RUSYA'YA GERÇEK İHRACAT 12.4 MİLYAR
İki ülkenin dış ticaret hedefi 100 milyar dolar. Rusya ile ticaret hacmi sadece mal ticaretinden ibaret değil. Türkiye'nin geçen yılki bavul ticareti 3.6 milyar dolar. Bunun çok büyük kısmı Rusya Federasyonu'na yapılıyor. Yüzde 70 desek 2.5 milyar dolar eder. 2021 yılında Rusya'dan gelen turist sayısı 4.7 milyondu. 2019'a ilişkin bir araştırmaya göre Rus turistler Türkiye'de kişi başı 607 avro harcama yapıyor. (Aynı yıl ülkemize 7 milyondan fazla Rus turist gelmişti.) Yani 2021 için 3.1 milyar dolar civarında bir tutar ortaya çıkıyor. Rusya Federasyonu vatandaşları aynı zamanda 5 bin 379 adetle 2021 yılında Türkiye'den en çok konut alan ilk üç ülke arasında. Konut başına en az 200 bin dolar desek yaklaşık 1.1 milyar dolar eder.

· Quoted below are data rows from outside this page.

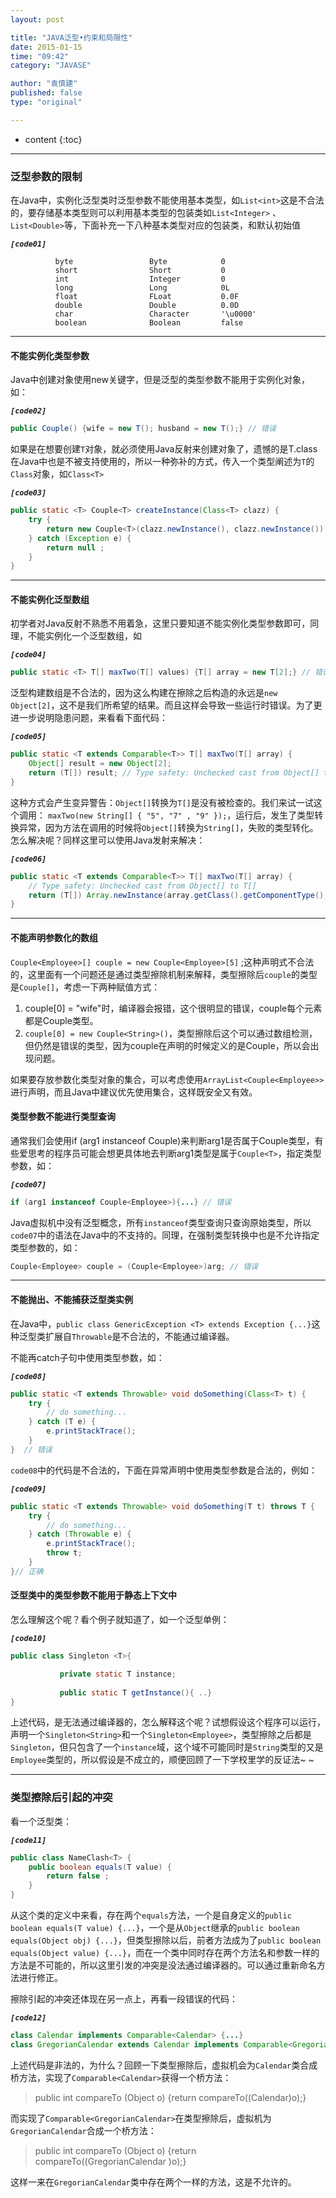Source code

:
 ```yaml
---
layout: post

title: "JAVA泛型•约束和局限性"
date: 2015-01-15
time: "09:42"
category: "JAVASE"

author: "袁慎建"
published: false
type: "original"

---
```


* content
{:toc}

---

### 泛型参数的限制

在Java中，实例化泛型类时泛型参数不能使用基本类型，如`List<int>`这是不合法的，要存储基本类型则可以利用基本类型的包装类如`List<Integer>` 、`List<Double>`等，下面补充一下八种基本类型对应的包装类，和默认初始值

***`[code01]`***

```
          byte                 Byte            0
          short                Short           0
          int                  Integer         0
          long                 Long            0L
          float                FLoat           0.0F
          double               Double          0.0D
          char                 Character       '\u0000'
          boolean              Boolean         false
```   
---
       
#### 不能实例化类型参数
Java中创建对象使用new关键字，但是泛型的类型参数不能用于实例化对象，如：

***`[code02]`***

```java
public Couple() {wife = new T(); husband = new T();} // 错误
```

如果是在想要创建`T`对象，就必须使用Java反射来创建对象了，遗憾的是T.class在Java中也是不被支持使用的，所以一种弥补的方式，传入一个类型阐述为`T`的`Class`对象，如`Class<T>`

***`[code03]`***

```java
public static <T> Couple<T> createInstance(Class<T> clazz) {
	try {
		return new Couple<T>(clazz.newInstance(), clazz.newInstance());
	} catch (Exception e) {
		return null ;
	}
}
```
---

#### 不能实例化泛型数组

初学者对Java反射不熟悉不用着急，这里只要知道不能实例化类型参数即可，同理，不能实例化一个泛型数组，如

***`[code04]`***

```java
public static <T> T[] maxTwo(T[] values) {T[] array = new T[2];} // 错误
```

泛型构建数组是不合法的，因为这么构建在擦除之后构造的永远是`new Object[2]`，这不是我们所希望的结果。而且这样会导致一些运行时错误。为了更进一步说明隐患问题，来看看下面代码：

***`[code05]`***

```java
public static <T extends Comparable<T>> T[] maxTwo(T[] array) {
	Object[] result = new Object[2];
	return (T[]) result; // Type safety: Unchecked cast from Object[] to T[]
}
```
这种方式会产生变异警告：`Object[]`转换为`T[]`是没有被检查的。我们来试一试这个调用： `maxTwo(new String[] { "5", "7" , "9" });`，运行后，发生了类型转换异常，因为方法在调用的时候将`Object[]`转换为`String[]`，失败的类型转化。怎么解决呢？同样这里可以使用Java发射来解决：

***`[code06]`***

```java
public static <T extends Comparable<T>> T[] maxTwo(T[] array) {
	// Type safety: Unchecked cast from Object[] to T[]
	return (T[]) Array.newInstance(array.getClass().getComponentType(), 2) ;
}
```

---

#### 不能声明参数化的数组

`Couple<Employee>[] couple = new Couple<Employee>[5]` ;这种声明式不合法的，这里面有一个问题还是通过类型擦除机制来解释，类型擦除后`couple`的类型是`Couple[]`，考虑一下两种赋值方式：

1. couple[0] = "wife"时，编译器会报错，这个很明显的错误，couple每个元素都是Couple类型。
2. `couple[0] = new Couple<String>()`，类型擦除后这个可以通过数组检测，但仍然是错误的类型，因为couple在声明的时候定义的是Couple<Employee>，所以会出现问题。

如果要存放参数化类型对象的集合，可以考虑使用`ArrayList<Couple<Employee>>`进行声明，而且Java中建议优先使用集合，这样既安全又有效。

#### 类型参数不能进行类型查询
通常我们会使用if (arg1 instanceof Couple)来判断arg1是否属于Couple类型，有些爱思考的程序员可能会想更具体地去判断arg1类型是属于`Couple<T>`，指定类型参数，如：

***`[code07]`***

```java
if (arg1 instanceof Couple<Employee>){...} // 错误
```

Java虚拟机中没有泛型概念，所有`instanceof`类型查询只查询原始类型，所以`code07`中的语法在Java中的不支持的。同理，在强制类型转换中也是不允许指定类型参数的，如：

```java
Couple<Employee> couple = (Couple<Employee>)arg; // 错误
```

---

#### 不能抛出、不能捕获泛型类实例
在Java中，`public class GenericException <T> extends Exception {...}`这种泛型类扩展自`Throwable`是不合法的，不能通过编译器。

不能再catch子句中使用类型参数，如：

***`[code08]`***

```java
public static <T extends Throwable> void doSomething(Class<T> t) {
	try {
		// do something...
	} catch (T e) {
		e.printStackTrace();
	}
}  // 错误
```

`code08`中的代码是不合法的，下面在异常声明中使用类型参数是合法的，例如：

***`[code09]`***

```java
public static <T extends Throwable> void doSomething(T t) throws T {
	try {
		// do something...
	} catch (Throwable e) {
		e.printStackTrace();
		throw t;
	}
}// 正确
```
          
#### 泛型类中的类型参数不能用于静态上下文中

怎么理解这个呢？看个例子就知道了，如一个泛型单例：

***`[code10]`***

```java
public class Singleton <T>{

           private static T instance;
          
           public static T getInstance(){ ..}
}
```

上述代码，是无法通过编译器的，怎么解释这个呢？试想假设这个程序可以运行，声明一个`Singleton<String>`和一个`Singleton<Employee>`，类型擦除之后都是`Singleton`，但只包含了一个`instance`域，这个域不可能同时是`String`类型的又是`Employee`类型的，所以假设是不成立的，顺便回顾了一下学校里学的反证法~ ~

---

### 类型擦除后引起的冲突
看一个泛型类：

***`[code11]`***

```java
public class NameClash<T> {
	public boolean equals(T value) {
		return false ;
	}
}
```
从这个类的定义中来看，存在两个`equals`方法，一个是自身定义的`public boolean equals(T value) {...}`，一个是从`Object`继承的`public boolean equals(Object obj) {...}`，但类型擦除以后，前者方法成为了`public boolean equals(Object value) {...}`，而在一个类中同时存在两个方法名和参数一样的方法是不可能的，所以这里引发的冲突是没法通过编译器的。可以通过重新命名方法进行修正。

擦除引起的冲突还体现在另一点上，再看一段错误的代码：

***`[code12]`***

```java
class Calendar implements Comparable<Calendar> {...}
class GregorianCalendar extends Calendar implements Comparable<GregorianCalendar> {...}
```
上述代码是非法的，为什么？回顾一下类型擦除后，虚拟机会为`Calendar`类合成桥方法，实现了`Comparable<Calendar>`获得一个桥方法：

>public int compareTo (Object o) {return compareTo((Calendar)o);}

而实现了`Comparable<GregorianCalendar>`在类型擦除后，虚拟机为`GregorianCalendar`合成一个桥方法：     

>public int compareTo (Object o) {return compareTo((GregorianCalendar )o);}

这样一来在`GregorianCalendar`类中存在两个一样的方法，这是不允许的。

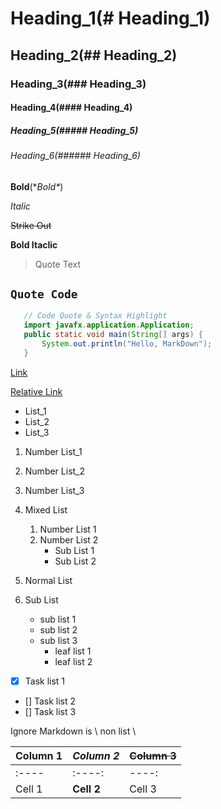 # Heading_1(\# Heading_1)
## Heading_2(## Heading_2)
### Heading_3(### Heading_3)
#### Heading_4(#### Heading_4)
##### Heading_5(##### Heading_5)
###### Heading_6(###### Heading_6)


**Bold**(\**Bold\**)

*Italic*

~~Strike Out~~

**Bold __Itaclic__**


> Quote Text

`Quote Code `
-
```java
   // Code Quote & Syntax Highlight
   import javafx.application.Application;
   public static void main(String[] args) {
       System.out.println("Hello, MarkDown");
   }

```


[Link](http://www.xenostream.com)

[Relative Link](MarkDown_Github.md)

- List_1
- List_2
- List_3


1. Number List_1
1. Number List_2
1. Number List_3


1. Mixed List
    1. Number List 1
    1. Number List 2
        * Sub List 1
        * Sub List 2
1. Normal List
1. Sub List
    * sub list 1
    * sub list 2
    * sub list 3
        * leaf list 1
        * leaf list 2
        
- [x] Task list 1
- []  Task list 2
- []  Task list 3


Ignore Markdown is \\ non list \\ 


Column 1 | *Column 2* | ~~Column 3~~ 
----|-----|-----
 :---- | :----: | ----: 
 Cell 1 | **Cell 2** | Cell 3
  
  


        

        
        
        
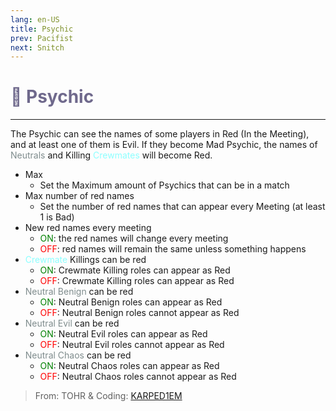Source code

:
 ```yaml
---
lang: en-US
title: Psychic
prev: Pacifist
next: Snitch
---
```


# <font color="#6f698c">🪬 <b>Psychic</b></font> <Badge text="Support" type="tip" vertical="middle"/>
---

The Psychic can see the names of some players in Red (In the Meeting), and at least one of them is Evil. If they become Mad Psychic, the names of <font color=#7f8c8d>Neutrals</font> and Killing <font color=#8cffff>Crewmates</font> will become Red.
* Max
  * Set the Maximum amount of Psychics that can be in a match
* Max number of red names
  * Set the number of red names that can appear every Meeting (at least 1 is Bad)
* New red names every meeting
  * <font color=green>ON</font>: the red names will change every meeting
  * <font color=red>OFF</font>: red names will remain the same unless something happens
* <font color=#8cffff>Crewmate</font> Killings can be red
  * <font color=green>ON</font>: Crewmate Killing roles can appear as Red
  * <font color=red>OFF</font>: Crewmate Killing roles can appear as Red
* <font color=#7f8c8d>Neutral Benign</font> can be red
  * <font color=green>ON</font>: Neutral Benign roles can appear as Red
  * <font color=red>OFF</font>: Neutral Benign roles cannot appear as Red
* <font color=#7f8c8d>Neutral Evil</font> can be red
  * <font color=green>ON</font>: Neutral Evil roles can appear as Red
  * <font color=red>OFF</font>: Neutral Evil roles cannot appear as Red
* <font color=#7f8c8d>Neutral Chaos</font> can be red
  * <font color=green>ON</font>: Neutral Chaos roles can appear as Red
  * <font color=red>OFF</font>: Neutral Chaos roles cannot appear as Red

> From: TOHR & Coding: [KARPED1EM](https://github.com/KARPED1EM)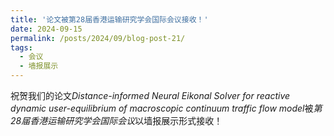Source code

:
 ```yaml
---
title: '论文被第28届香港运输研究学会国际会议接收！'
date: 2024-09-15
permalink: /posts/2024/09/blog-post-21/
tags:
  - 会议
  - 墙报展示
---
```

祝贺我们的论文*Distance-informed Neural Eikonal Solver for reactive dynamic user-equilibrium of macroscopic continuum traffic flow model*被*第28届香港运输研究学会国际会议*以墙报展示形式接收！
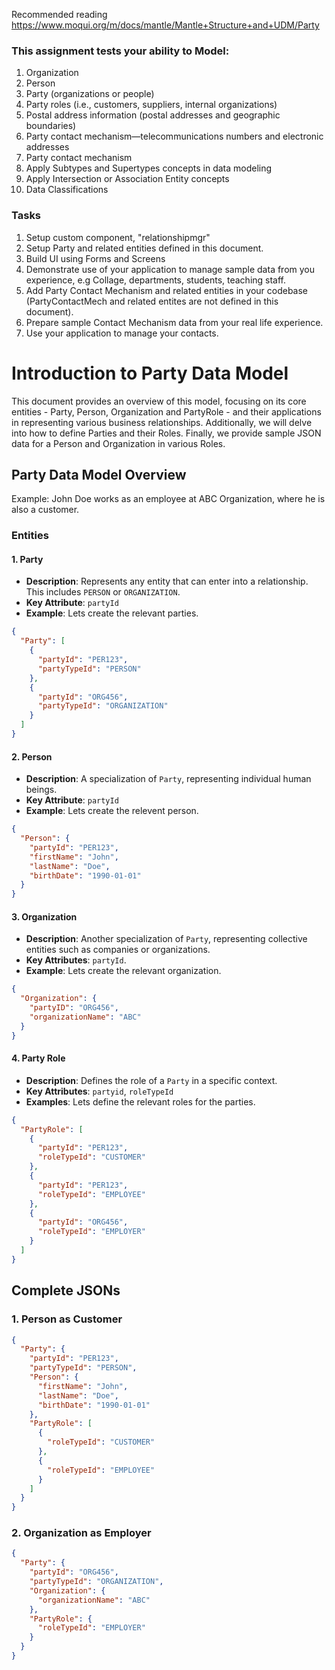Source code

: Recommended reading
https://www.moqui.org/m/docs/mantle/Mantle+Structure+and+UDM/Party

### This assignment tests your ability to Model:

1. Organization
2. Person
3. Party (organizations or people)
4. Party roles (i.e., customers, suppliers, internal organizations)
5. Postal address information (postal addresses and geographic boundaries)
6. Party contact mechanism—telecommunications numbers and electronic addresses
7. Party contact mechanism
8. Apply Subtypes and Supertypes concepts in data modeling
9. Apply Intersection or Association Entity concepts
10. Data Classifications 


### Tasks
1. Setup custom component, "relationshipmgr" 
2. Setup Party and related entities defined in this document.
3. Build UI using Forms and Screens 
4. Demonstrate use of your application to manage sample data from you experience, e.g Collage, departments, students, teaching staff. 
5. Add Party Contact Mechanism and related entities in your codebase (PartyContactMech and related entites are not defined in this document).
6. Prepare sample Contact Mechanism data from your real life experience.
7. Use your application to manage your contacts.

# Introduction to Party Data Model

This document provides an overview of this model, focusing on its core entities - Party, Person, Organization and PartyRole - and their applications in representing various business relationships. Additionally, we will delve into how to define Parties and their Roles. Finally, we provide sample JSON data for a Person and Organization in various Roles.
## Party Data Model Overview

Example: John Doe works as an employee at ABC Organization, where he is also a customer.

### Entities
#### 1. Party
- **Description**: Represents any entity that can enter into a relationship. This includes `PERSON` or `ORGANIZATION`.
- **Key Attribute**: `partyId`
- **Example**: Lets create the relevant parties.
```json
{
  "Party": [
    {
      "partyId": "PER123",
      "partyTypeId": "PERSON"
    },
    {
      "partyId": "ORG456",
      "partyTypeId": "ORGANIZATION"
    }
  ]
}
```
#### 2. Person
- **Description**: A specialization of `Party`, representing individual human beings.
- **Key Attribute**: `partyId`
- **Example**: Lets create the relevent person.
```json
{
  "Person": {
    "partyId": "PER123",
    "firstName": "John",
    "lastName": "Doe",
    "birthDate": "1990-01-01"
  }
}
```
#### 3. Organization
- **Description**: Another specialization of `Party`, representing collective entities such as companies or organizations.
- **Key Attributes**: `partyId`.
- **Example**: Lets create the relevant organization.
```json
{
  "Organization": {
    "partyID": "ORG456",
    "organizationName": "ABC"
  }
}
```
#### 4. Party Role
- **Description**: Defines the role of a `Party` in a specific context.
- **Key Attributes**: `partyid`, `roleTypeId`
- **Examples**: Lets define the relevant roles for the parties.
```json
{
  "PartyRole": [
    {
      "partyId": "PER123",
      "roleTypeId": "CUSTOMER"    
    },
    {
      "partyId": "PER123",
      "roleTypeId": "EMPLOYEE"    
    },
    {
      "partyId": "ORG456",
      "roleTypeId": "EMPLOYER"    
    }
  ]
}
```
## Complete JSONs
### 1. Person as Customer
```json
{
  "Party": {
    "partyId": "PER123",
    "partyTypeId": "PERSON",
    "Person": {
      "firstName": "John",
      "lastName": "Doe",
      "birthDate": "1990-01-01"
    },
    "PartyRole": [
      {
        "roleTypeId": "CUSTOMER"
      },
      {
        "roleTypeId": "EMPLOYEE"    
      }
    ]
  }
}
```
### 2. Organization as Employer
```json
{
  "Party": {
    "partyId": "ORG456",
    "partyTypeId": "ORGANIZATION",
    "Organization": {
      "organizationName": "ABC"
    },
    "PartyRole": {
      "roleTypeId": "EMPLOYER"
    }
  }
}
```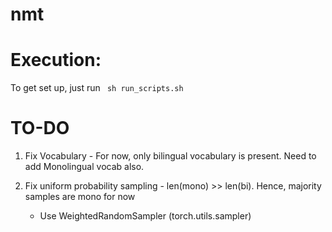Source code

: # nmt

# Execution:

To get set up, just run ``` sh run_scripts.sh```

# TO-DO

1) Fix Vocabulary - For now, only bilingual vocabulary is present. Need to add Monolingual vocab also.

2) Fix uniform probability sampling - len(mono) >> len(bi). Hence, majority samples are mono for now
    - Use WeightedRandomSampler (torch.utils.sampler)

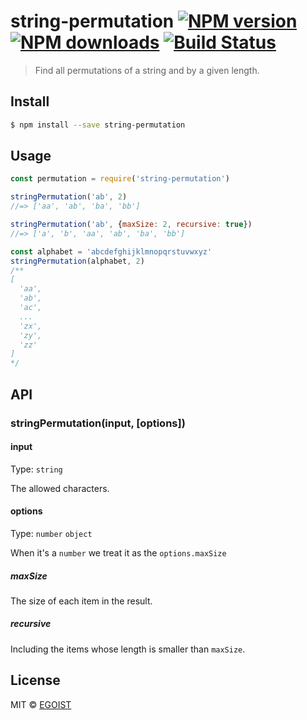 # string-permutation [![NPM version](https://img.shields.io/npm/v/string-permutation.svg)](https://npmjs.com/package/string-permutation) [![NPM downloads](https://img.shields.io/npm/dm/string-permutation.svg)](https://npmjs.com/package/string-permutation) [![Build Status](https://img.shields.io/circleci/project/egoist/string-permutation/master.svg)](https://circleci.com/gh/egoist/string-permutation)

> Find all permutations of a string and by a given length.

## Install

```bash
$ npm install --save string-permutation
```

## Usage

```js
const permutation = require('string-permutation')

stringPermutation('ab', 2)
//=> ['aa', 'ab', 'ba', 'bb']

stringPermutation('ab', {maxSize: 2, recursive: true})
//=> ['a', 'b', 'aa', 'ab', 'ba', 'bb']

const alphabet = 'abcdefghijklmnopqrstuvwxyz'
stringPermutation(alphabet, 2)
/**
[
  'aa',
  'ab',
  'ac',
  ...
  'zx',
  'zy',
  'zz'
]
*/
```

## API

### stringPermutation(input, [options])

#### input

Type: `string`

The allowed characters.

#### options

Type: `number` `object`

When it's a `number` we treat it as the `options.maxSize`

##### maxSize

The size of each item in the result.

##### recursive

Including the items whose length is smaller than `maxSize`.

## License

MIT © [EGOIST](https://github.com/egoist)

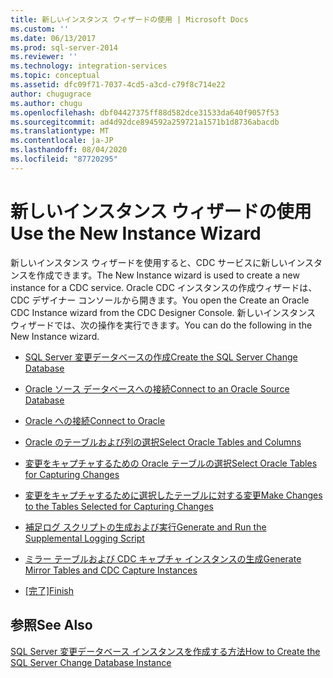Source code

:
 ```yaml
---
title: 新しいインスタンス ウィザードの使用 | Microsoft Docs
ms.custom: ''
ms.date: 06/13/2017
ms.prod: sql-server-2014
ms.reviewer: ''
ms.technology: integration-services
ms.topic: conceptual
ms.assetid: dfc09f71-7037-4cd5-a3cd-c79f8c714e22
author: chugugrace
ms.author: chugu
ms.openlocfilehash: dbf04427375ff88d582dce31533da640f9057f53
ms.sourcegitcommit: ad4d92dce894592a259721a1571b1d8736abacdb
ms.translationtype: MT
ms.contentlocale: ja-JP
ms.lasthandoff: 08/04/2020
ms.locfileid: "87720295"
---
```

# <a name="use-the-new-instance-wizard"></a><span data-ttu-id="d3543-102">新しいインスタンス ウィザードの使用</span><span class="sxs-lookup"><span data-stu-id="d3543-102">Use the New Instance Wizard</span></span>
  <span data-ttu-id="d3543-103">新しいインスタンス ウィザードを使用すると、CDC サービスに新しいインスタンスを作成できます。</span><span class="sxs-lookup"><span data-stu-id="d3543-103">The New Instance wizard is used to create a new instance for a CDC service.</span></span> <span data-ttu-id="d3543-104">Oracle CDC インスタンスの作成ウィザードは、CDC デザイナー コンソールから開きます。</span><span class="sxs-lookup"><span data-stu-id="d3543-104">You open the Create an Oracle CDC Instance wizard from the CDC Designer Console.</span></span> <span data-ttu-id="d3543-105">新しいインスタンス ウィザードでは、次の操作を実行できます。</span><span class="sxs-lookup"><span data-stu-id="d3543-105">You can do the following in the New Instance wizard.</span></span>  
  
-   [<span data-ttu-id="d3543-106">SQL Server 変更データベースの作成</span><span class="sxs-lookup"><span data-stu-id="d3543-106">Create the SQL Server Change Database</span></span>](create-the-sql-server-change-database.md)  
  
-   [<span data-ttu-id="d3543-107">Oracle ソース データベースへの接続</span><span class="sxs-lookup"><span data-stu-id="d3543-107">Connect to an Oracle Source Database</span></span>](connect-to-an-oracle-source-database.md)  
  
-   [<span data-ttu-id="d3543-108">Oracle への接続</span><span class="sxs-lookup"><span data-stu-id="d3543-108">Connect to Oracle</span></span>](connect-to-oracle.md)  
  
-   [<span data-ttu-id="d3543-109">Oracle のテーブルおよび列の選択</span><span class="sxs-lookup"><span data-stu-id="d3543-109">Select Oracle Tables and Columns</span></span>](select-oracle-tables-and-columns.md)  
  
-   [<span data-ttu-id="d3543-110">変更をキャプチャするための Oracle テーブルの選択</span><span class="sxs-lookup"><span data-stu-id="d3543-110">Select Oracle Tables for Capturing Changes</span></span>](select-oracle-tables-for-capturing-changes.md)  
  
-   [<span data-ttu-id="d3543-111">変更をキャプチャするために選択したテーブルに対する変更</span><span class="sxs-lookup"><span data-stu-id="d3543-111">Make Changes to the Tables Selected for Capturing Changes</span></span>](make-changes-to-the-tables-selected-for-capturing-changes.md)  
  
-   [<span data-ttu-id="d3543-112">補足ログ スクリプトの生成および実行</span><span class="sxs-lookup"><span data-stu-id="d3543-112">Generate and Run the Supplemental Logging Script</span></span>](generate-and-run-the-supplemental-logging-script.md)  
  
-   [<span data-ttu-id="d3543-113">ミラー テーブルおよび CDC キャプチャ インスタンスの生成</span><span class="sxs-lookup"><span data-stu-id="d3543-113">Generate Mirror Tables and CDC Capture Instances</span></span>](generate-mirror-tables-and-cdc-capture-instances.md)  
  
-   <span data-ttu-id="d3543-114">[[完了]](finish.md)</span><span class="sxs-lookup"><span data-stu-id="d3543-114">[Finish](finish.md)</span></span>  
  
## <a name="see-also"></a><span data-ttu-id="d3543-115">参照</span><span class="sxs-lookup"><span data-stu-id="d3543-115">See Also</span></span>  
 [<span data-ttu-id="d3543-116">SQL Server 変更データベース インスタンスを作成する方法</span><span class="sxs-lookup"><span data-stu-id="d3543-116">How to Create the SQL Server Change Database Instance</span></span>](how-to-create-the-sql-server-change-database-instance.md)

Böylece Rusya'nın geçen yıl bize aktardığı gelir tahmini olarak 12.4 milyar dolar ediyor.
SURİYE VERİLERİ GERÇEK DEĞİL!
ABD'nin Türkiye'nin dış ticaretinde İran'dan sonra en büyük darbeyi vurduğu ülke ise Suriye. 2011 yılında ABD’nin başlattığı Suriye’yi parçalama operasyonuyla, Gaziantep- Halep, Hatay-Halep-Şam, Türkiye-Lübnan, Türkiye-Körfez ülkeleri arasındaki ticaret köprüsü çökertildi. Suriye'de yıllardır süren savaş Lübnan'ı krize sürükledi ve ülke IMF kapısını çalmak zorunda kaldı. Petrol kaynaklarına sahip olan ve Doğu Akdeniz'de işbirliği anlamında Libya ile birlikte Türkiye'nin yanında durabilecek Suriye savaş yüzünden saf dışı edildi. 2010 yılında Suriye'ye ihracatımız 1.8 milyar dolar, Bu ülkeden ithalatımız ise 452 milyon dolardı. ABD, Suriye’ye ilk olarak 1979 yılında yaptırımlar uygulamaya başlandı. 2003'te, 2004'te, 2005'te, 2012-2013 arasında yine yaptırımlar geldi ve 2020 yılından itibaren de “Sezar Yasası” üzerinden yaptırımlar uygulanıyor. Sezar Yasası'yla Suriye rejimi ile ilişkileri olan veya ilişki geliştirmek isteyen ülkeler ve şirketler hedef alınıyor.
GAZ ORTAKLIĞI ÇÖKTÜ
Suriye’de ABD’nin desteğiyle başlayan iç savaş sonrası ticaretimiz yüzde 70 oranında düştü ve ihracat 497 milyona, ithalat da 67 milyon dolara geriledi. Bu ülkedeki birçok Türk tesisi terk edilerek atıl durumda kaldı. Yatırım planları iptal edildi. 2021'e geldiğimizde ise geçen dönemde Türkiye'nin Suriye'nin kuzeyindeki koridora müdahalesi nedeniyle dış ticaret hacminin arttığı görülüyor. Buna göre geçen yıl ihracat 2.1 milyar dolara çıktı. İthalat ise 184 milyon dolar. Uzmanlar, Suriye'ye yapılan ihracatın gerçek bir dış satım olmadığını belirtiyorlar. Nitekim sınırlı ithalat tutarı da bunun bir işareti olarak değerlendiriliyor. Savaş öncesi Suriye ile olan dış ticaret hacmimiz 2.2 milyar doların üzerindeydi. 2012 yılında hacmin 5 milyar dolara çıkarılması hedefleniyordu. Türkiye'nin yıllara ait Suriye'ye zararının hesabı ise henüz yapılmış değil. Bu arada, Suriye ülkesinde tespit edilen doğal gazı birlikte çıkarma, sınırın sıfır noktasında doğal gazdan enerji üretim tesisi kurmayı önermişti. Çukurova Antep, Maraş sanayi bölgeleri ucuz gaz ve enerji sağlayacaktı. Bütün bu ortaklık projeleri de çöktü.